Exercise goal
What lines below contain the word "space"? Please pull each one out.

Input for this task
Content starts

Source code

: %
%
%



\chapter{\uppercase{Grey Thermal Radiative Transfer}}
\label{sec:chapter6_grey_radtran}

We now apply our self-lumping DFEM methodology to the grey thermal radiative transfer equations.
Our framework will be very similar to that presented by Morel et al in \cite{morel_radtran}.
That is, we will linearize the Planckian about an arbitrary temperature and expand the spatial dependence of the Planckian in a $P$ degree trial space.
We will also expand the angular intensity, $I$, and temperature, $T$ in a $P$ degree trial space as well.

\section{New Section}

Content ends

Task response
That is, we will linearize the Planckian about an arbitrary temperature and expand the spatial dependence of the Planckian in a $P$ degree trial space.
We will also expand the angular intensity, $I$, and temperature, $T$ in a $P$ degree trial space as well.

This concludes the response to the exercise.